My favorite sign was "Corduroy skirts are a sin" held up by a man standing near a girl with the sign "Homosexuality is a sin.  Christ can set you free!"  Yes, the girl is wearing an ankle-length brown-drab corduroy skirt. 

Which one is your favorite?
Attention heterosexuals, we want to be miserable, too 

Think outside my box 

Don't tell me I can't register at Barney's 

Dorothy left Kansas for a reason 

Gay marriage will ruin my relationship, not yours! 

i-ro-ny:  Polygamists now supporting traditional marriage 

Caption under photo of two girls kissing:"Don't act like you're not turned on" 

You're making Ellen sad 

I bet hell is fabulous! 

Sign on dog:  "Dog loves fags" 

Jesus hung out with 12 guys and a prostitute.  He was more like me than like you. 

"Don't mind my loudmouth boyfriend" with arrow pointing at protester from other side 

You may have stripped me of my rights, but I still get more pu**y than you 

Homo sex is SIN sational 

As Jesus said about gay people:  "               ." 

The Gay Agenda:  Spend time with my family, Be treated equally, Buy milk 

3 words that will save the economy:  Gay Bridal Registry 

If God hates fags, why are we so cute? 

Under photo of Liza Minnelli:  "If Liza can marry two gay men, why cant [sic] I marry one?" 

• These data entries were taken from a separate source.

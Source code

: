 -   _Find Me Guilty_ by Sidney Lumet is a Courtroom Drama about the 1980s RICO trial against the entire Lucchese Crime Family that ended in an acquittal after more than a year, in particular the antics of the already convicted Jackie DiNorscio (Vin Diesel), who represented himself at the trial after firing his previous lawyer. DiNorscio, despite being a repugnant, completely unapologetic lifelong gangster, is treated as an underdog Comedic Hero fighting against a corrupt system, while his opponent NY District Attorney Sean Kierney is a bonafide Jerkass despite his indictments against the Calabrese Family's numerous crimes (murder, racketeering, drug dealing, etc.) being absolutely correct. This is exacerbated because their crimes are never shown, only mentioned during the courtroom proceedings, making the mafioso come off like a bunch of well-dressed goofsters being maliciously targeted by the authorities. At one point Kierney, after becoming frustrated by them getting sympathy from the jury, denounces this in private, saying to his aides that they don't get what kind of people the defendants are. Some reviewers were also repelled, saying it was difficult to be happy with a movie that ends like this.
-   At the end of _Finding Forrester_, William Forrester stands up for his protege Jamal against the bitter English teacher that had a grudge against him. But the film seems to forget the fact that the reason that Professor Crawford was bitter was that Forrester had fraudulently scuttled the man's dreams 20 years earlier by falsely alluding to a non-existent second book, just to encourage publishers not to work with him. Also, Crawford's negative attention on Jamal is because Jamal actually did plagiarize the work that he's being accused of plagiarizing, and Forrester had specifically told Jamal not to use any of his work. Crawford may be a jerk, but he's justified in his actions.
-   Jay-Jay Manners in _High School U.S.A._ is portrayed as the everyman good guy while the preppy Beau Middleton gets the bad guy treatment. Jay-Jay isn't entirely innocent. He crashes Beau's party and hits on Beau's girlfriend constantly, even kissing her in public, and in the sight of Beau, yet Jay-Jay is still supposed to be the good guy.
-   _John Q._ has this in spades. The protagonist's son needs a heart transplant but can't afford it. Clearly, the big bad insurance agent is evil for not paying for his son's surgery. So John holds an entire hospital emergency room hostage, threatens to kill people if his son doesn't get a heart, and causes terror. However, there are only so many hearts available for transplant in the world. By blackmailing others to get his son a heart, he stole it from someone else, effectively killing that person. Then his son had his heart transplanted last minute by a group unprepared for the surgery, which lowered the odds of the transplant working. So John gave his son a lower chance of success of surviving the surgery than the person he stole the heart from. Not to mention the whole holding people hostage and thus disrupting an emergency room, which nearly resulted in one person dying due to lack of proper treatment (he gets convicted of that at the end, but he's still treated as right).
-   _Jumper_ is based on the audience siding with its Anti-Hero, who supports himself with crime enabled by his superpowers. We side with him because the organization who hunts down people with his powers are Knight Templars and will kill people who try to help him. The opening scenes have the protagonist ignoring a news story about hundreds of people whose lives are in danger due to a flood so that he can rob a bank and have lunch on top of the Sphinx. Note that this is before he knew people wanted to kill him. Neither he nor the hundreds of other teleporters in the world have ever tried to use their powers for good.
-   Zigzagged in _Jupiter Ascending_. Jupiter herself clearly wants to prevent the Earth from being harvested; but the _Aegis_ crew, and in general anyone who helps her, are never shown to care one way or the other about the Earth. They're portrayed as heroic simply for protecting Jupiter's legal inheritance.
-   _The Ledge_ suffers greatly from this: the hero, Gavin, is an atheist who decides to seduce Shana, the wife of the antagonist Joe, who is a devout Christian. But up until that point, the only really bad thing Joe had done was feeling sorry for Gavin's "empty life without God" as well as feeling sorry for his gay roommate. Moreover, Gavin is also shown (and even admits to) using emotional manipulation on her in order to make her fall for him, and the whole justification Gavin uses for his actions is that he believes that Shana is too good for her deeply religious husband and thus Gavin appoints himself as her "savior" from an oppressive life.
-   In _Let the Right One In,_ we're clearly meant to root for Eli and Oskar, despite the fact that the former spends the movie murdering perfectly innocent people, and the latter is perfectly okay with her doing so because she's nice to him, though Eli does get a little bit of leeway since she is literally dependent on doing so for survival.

Would you rather I marry your daughter? 

My two moms can beat up your 14 wives 

OMG Gay Sex is Sooooo much better 

We'll redecorate the F*** outta you 

I liked it, but I couldn't put a ring on it! 

Who do you think designed your wedding dress? 

Did I vote on your marriage?

I sure appreciate the humor in the signs, but I still am not convinced that segregating genders in marriage is tolerant, open-minded, loving to children, or the "right thing to do."